━━ RECORDS TO USE ━━
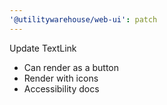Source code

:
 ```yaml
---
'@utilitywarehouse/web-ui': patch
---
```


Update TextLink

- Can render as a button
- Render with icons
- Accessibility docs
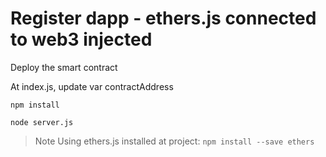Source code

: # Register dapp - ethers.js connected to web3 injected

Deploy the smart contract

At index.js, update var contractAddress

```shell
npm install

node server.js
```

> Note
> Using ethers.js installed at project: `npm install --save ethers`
━━━
━━ RECORDS TO USE ━━
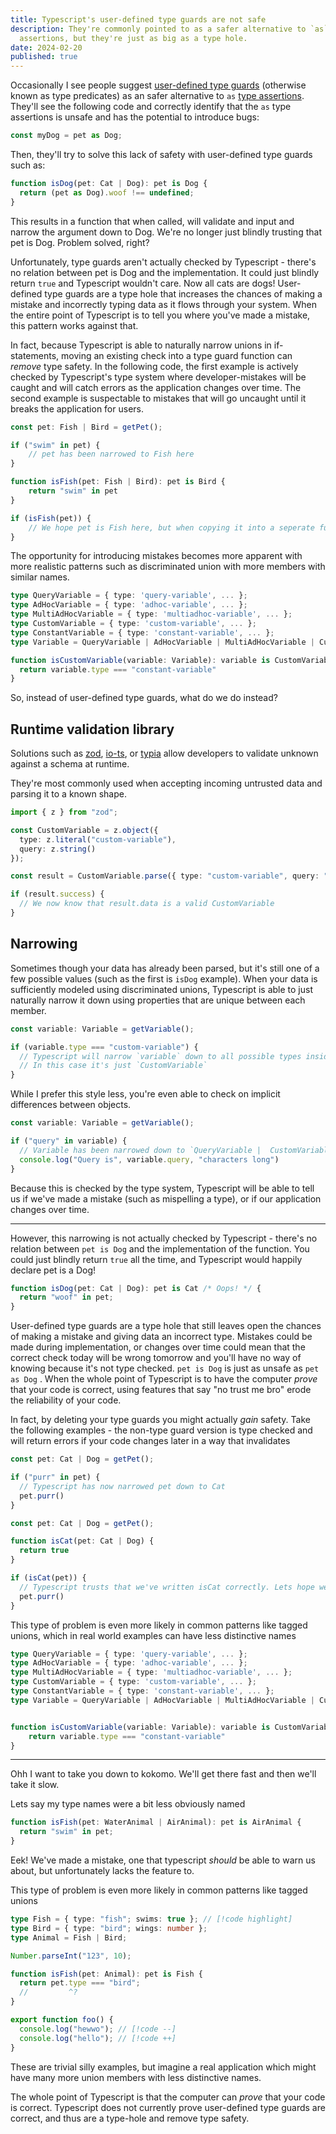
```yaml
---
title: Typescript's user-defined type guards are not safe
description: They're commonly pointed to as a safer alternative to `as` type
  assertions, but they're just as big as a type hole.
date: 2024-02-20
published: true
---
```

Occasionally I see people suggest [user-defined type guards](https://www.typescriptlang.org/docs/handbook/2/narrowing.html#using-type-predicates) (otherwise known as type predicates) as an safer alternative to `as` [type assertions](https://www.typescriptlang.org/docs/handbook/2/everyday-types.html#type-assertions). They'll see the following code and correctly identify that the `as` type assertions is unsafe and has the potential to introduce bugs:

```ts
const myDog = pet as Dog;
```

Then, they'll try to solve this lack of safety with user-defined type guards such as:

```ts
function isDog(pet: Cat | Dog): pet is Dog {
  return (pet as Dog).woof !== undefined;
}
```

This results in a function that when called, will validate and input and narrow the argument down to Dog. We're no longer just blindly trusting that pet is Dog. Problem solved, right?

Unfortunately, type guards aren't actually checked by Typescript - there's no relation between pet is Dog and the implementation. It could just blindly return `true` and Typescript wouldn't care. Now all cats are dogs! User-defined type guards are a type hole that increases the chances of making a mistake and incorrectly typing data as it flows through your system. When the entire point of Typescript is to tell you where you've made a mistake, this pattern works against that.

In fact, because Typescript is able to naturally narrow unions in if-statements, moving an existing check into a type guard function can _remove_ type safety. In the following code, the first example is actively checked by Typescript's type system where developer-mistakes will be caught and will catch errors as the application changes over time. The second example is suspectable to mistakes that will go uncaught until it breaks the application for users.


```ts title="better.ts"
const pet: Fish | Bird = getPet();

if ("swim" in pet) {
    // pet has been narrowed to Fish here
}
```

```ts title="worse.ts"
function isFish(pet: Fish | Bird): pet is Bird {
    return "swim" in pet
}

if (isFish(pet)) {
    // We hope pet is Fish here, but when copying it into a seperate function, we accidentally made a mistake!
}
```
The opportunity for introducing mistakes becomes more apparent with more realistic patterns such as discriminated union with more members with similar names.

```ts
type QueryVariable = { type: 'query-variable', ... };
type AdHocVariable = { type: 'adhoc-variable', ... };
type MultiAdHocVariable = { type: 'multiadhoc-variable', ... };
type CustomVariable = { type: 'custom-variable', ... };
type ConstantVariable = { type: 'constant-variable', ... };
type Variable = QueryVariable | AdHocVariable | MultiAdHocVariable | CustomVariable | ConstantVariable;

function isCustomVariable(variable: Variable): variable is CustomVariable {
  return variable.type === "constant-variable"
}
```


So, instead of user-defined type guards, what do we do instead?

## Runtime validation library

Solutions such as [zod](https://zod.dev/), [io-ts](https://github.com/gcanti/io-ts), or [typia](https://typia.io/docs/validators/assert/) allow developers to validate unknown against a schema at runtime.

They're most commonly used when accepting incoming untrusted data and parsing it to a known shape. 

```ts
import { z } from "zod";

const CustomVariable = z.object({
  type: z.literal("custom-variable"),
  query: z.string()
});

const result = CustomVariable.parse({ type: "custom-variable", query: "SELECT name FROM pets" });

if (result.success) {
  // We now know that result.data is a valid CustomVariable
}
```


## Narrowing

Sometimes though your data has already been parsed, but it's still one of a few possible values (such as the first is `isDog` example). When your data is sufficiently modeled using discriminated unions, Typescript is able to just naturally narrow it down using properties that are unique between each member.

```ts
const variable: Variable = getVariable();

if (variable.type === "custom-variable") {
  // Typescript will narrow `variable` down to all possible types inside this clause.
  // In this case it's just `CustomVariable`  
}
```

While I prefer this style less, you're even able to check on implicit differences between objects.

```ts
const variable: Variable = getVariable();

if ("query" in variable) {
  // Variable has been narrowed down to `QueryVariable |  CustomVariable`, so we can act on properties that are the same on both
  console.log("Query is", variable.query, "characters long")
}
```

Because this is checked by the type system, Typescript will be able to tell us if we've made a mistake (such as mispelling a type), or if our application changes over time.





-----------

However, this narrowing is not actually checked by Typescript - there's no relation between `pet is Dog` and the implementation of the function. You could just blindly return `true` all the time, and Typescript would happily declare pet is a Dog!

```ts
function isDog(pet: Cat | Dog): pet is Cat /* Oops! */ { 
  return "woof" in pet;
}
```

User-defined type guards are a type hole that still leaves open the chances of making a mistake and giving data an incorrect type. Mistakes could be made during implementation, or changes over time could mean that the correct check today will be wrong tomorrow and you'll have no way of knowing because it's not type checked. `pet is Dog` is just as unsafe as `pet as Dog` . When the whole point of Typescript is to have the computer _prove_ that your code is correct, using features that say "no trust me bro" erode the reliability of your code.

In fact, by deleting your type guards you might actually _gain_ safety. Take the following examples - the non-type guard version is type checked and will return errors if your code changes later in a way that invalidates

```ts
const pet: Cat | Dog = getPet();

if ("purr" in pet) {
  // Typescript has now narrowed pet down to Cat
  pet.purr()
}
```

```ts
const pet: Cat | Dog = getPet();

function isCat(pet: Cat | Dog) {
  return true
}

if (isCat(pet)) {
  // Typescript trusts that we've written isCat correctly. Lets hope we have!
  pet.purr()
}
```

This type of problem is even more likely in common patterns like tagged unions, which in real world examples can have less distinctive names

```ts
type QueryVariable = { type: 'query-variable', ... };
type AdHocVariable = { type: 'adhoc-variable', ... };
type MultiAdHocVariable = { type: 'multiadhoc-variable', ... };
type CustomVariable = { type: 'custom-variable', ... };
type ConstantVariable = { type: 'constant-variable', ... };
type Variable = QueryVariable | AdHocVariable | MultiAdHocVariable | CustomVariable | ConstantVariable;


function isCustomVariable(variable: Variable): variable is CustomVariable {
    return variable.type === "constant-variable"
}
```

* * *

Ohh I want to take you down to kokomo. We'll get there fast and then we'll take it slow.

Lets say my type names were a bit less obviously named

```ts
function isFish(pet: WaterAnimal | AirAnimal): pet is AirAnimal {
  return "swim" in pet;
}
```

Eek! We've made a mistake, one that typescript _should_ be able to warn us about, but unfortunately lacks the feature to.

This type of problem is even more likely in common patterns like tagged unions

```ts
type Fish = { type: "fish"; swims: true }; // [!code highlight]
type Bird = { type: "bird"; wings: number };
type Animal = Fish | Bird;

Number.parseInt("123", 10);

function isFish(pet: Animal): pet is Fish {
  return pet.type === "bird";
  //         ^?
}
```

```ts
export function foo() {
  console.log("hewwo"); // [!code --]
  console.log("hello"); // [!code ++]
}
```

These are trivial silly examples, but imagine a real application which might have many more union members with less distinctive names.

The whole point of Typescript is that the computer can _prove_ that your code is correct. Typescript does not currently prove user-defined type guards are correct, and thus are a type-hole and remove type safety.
━━━
[TASK STATEMENT]
Which lines of the data include the word "ethers"? Copy each one.

[TASK ANSWER]
: # Register dapp - ethers.js connected to web3 injected
> Using ethers.js installed at project: `npm install --save ethers`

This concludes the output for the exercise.